California employers may be subject to substantial "waiting-time" penalties for failing to pay an employee his or her final wages immediately upon separation. In an important opinion on November 18, 2010, the California Supreme Court held in Pineda v. Bank of America, N.A., that a single three-year statute of limitations period applies to all claims for waiting-time penalties under the California Labor Code. In its decision, the Pineda court rejected an employee's attempt to recover waiting-time penalties for the four-year limitations period applicable to California's unfair competition law (UCL).

The Pineda decision

Pineda involved claims filed as a class action against Bank of America for failure to timely pay final wages to employees who quit or were terminated. The class sought to recover waiting-time penalties under the California Labor Code and restitution of unpaid waiting-time penalties under the UCL.

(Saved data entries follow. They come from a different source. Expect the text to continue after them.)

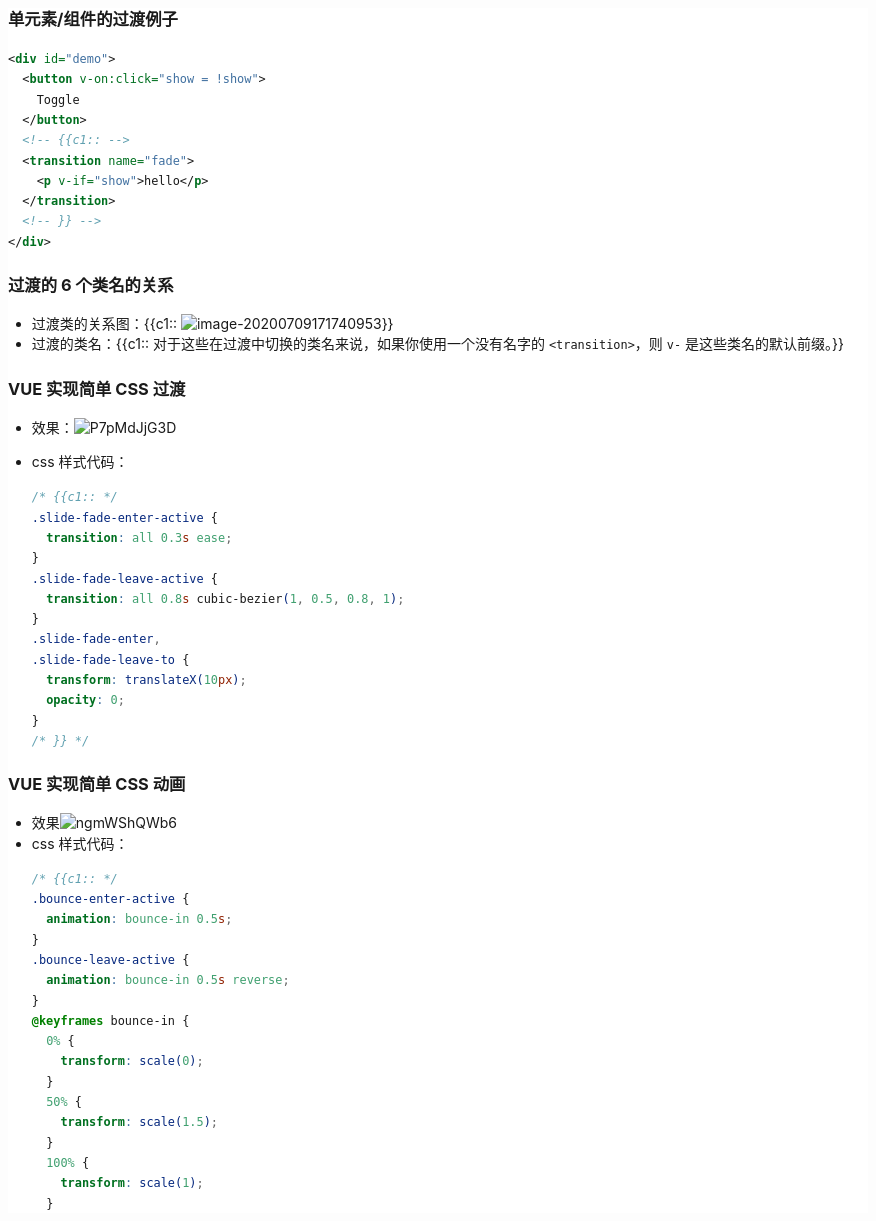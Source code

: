 ### 单元素/组件的过渡例子 [ ](vue_20200709073019546)

```xml
<div id="demo">
  <button v-on:click="show = !show">
    Toggle
  </button>
  <!-- {{c1:: -->
  <transition name="fade">
    <p v-if="show">hello</p>
  </transition>
  <!-- }} -->
</div>
```

### 过渡的 6 个类名的关系 [ ](vue_20200709073019548)

- 过渡类的关系图：{{c1::
  ![image-20200709171740953](https://gitee.com/xieyun714/nodeimage/raw/master/img/image-20200709171740953.png)}}
- 过渡的类名：{{c1:: 对于这些在过渡中切换的类名来说，如果你使用一个没有名字的 `<transition>`，则 `v-` 是这些类名的默认前缀。}}

### VUE 实现简单 CSS 过渡 [ ](vue_20200709073019550)

- 效果：![P7pMdJjG3D](https://gitee.com/xieyun714/nodeimage/raw/master/img/P7pMdJjG3D.gif)

- css 样式代码：

  ```css
  /* {{c1:: */
  .slide-fade-enter-active {
    transition: all 0.3s ease;
  }
  .slide-fade-leave-active {
    transition: all 0.8s cubic-bezier(1, 0.5, 0.8, 1);
  }
  .slide-fade-enter,
  .slide-fade-leave-to {
    transform: translateX(10px);
    opacity: 0;
  }
  /* }} */
  ```

### VUE 实现简单 CSS 动画 [ ](vue_20200709073019552)

- 效果![ngmWShQWb6](https://gitee.com/xieyun714/nodeimage/raw/master/img/ngmWShQWb6.gif)
- css 样式代码：
  ```css
  /* {{c1:: */
  .bounce-enter-active {
    animation: bounce-in 0.5s;
  }
  .bounce-leave-active {
    animation: bounce-in 0.5s reverse;
  }
  @keyframes bounce-in {
    0% {
      transform: scale(0);
    }
    50% {
      transform: scale(1.5);
    }
    100% {
      transform: scale(1);
    }
  ```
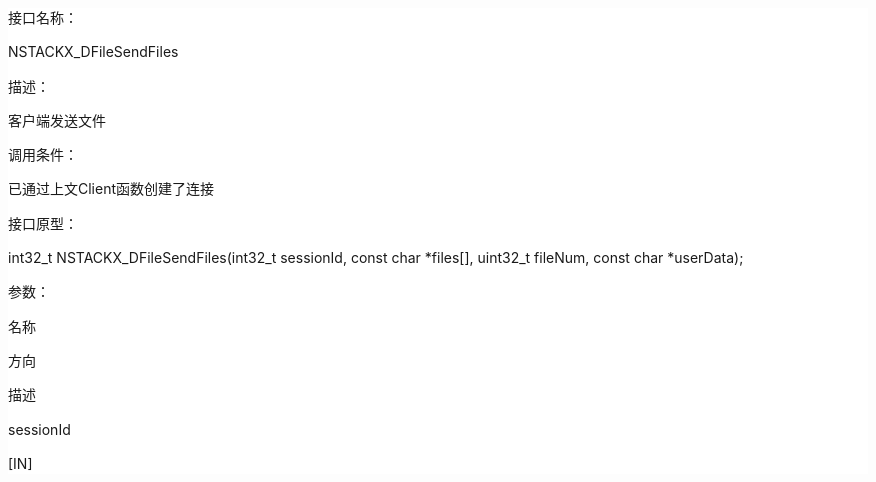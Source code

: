 <tbody>
<tr>
<td colspan="4" width="100%">
<p>接口名称：</p>
</td>
</tr>
<tr>
<td colspan="4" width="100%">
<p>NSTACKX_DFileSendFiles</p>
</td>
</tr>
<tr>
<td colspan="4" width="100%">
<p>描述：</p>
</td>
</tr>
<tr>
<td colspan="4" width="100%">
<p>客户端发送文件</p>
</td>
</tr>
<tr>
<td colspan="4" width="100%">
<p>调用条件：</p>
</td>
</tr>
<tr>
<td colspan="4" width="100%">
<p>已通过上文Client函数创建了连接</p>
</td>
</tr>
<tr>
<td colspan="4" width="100%">
<p>接口原型：</p>
</td>
</tr>
<tr>
<td colspan="4" width="100%">
<p>int32_t NSTACKX_DFileSendFiles(int32_t sessionId, const char *files[], uint32_t fileNum, const char *userData);</p>
</td>
</tr>
<tr>
<td colspan="4" width="100%">
<p>参数：</p>
</td>
</tr>
<tr>
<td width="25%">
<p>名称</p>
</td>
<td width="25%">
<p>方向</p>
</td>
<td colspan="2" width="50%">
<p>描述</p>
</td>
</tr>
<tr>
<td width="25%">
<p>sessionId</p>
</td>
<td width="25%">
<p>[IN]</p>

The Pineda court held that because employees do not have a vested property interest in waiting-time penalties, they cannot recover them as restitution under the UCL. Unlike wages, which compensate employees for work performed, waiting-time penalties are designed to encourage employers to pay final wages on time. Thus, the extended four-year statute of limitations period in the UCL does not apply to claims for waiting-time penalties.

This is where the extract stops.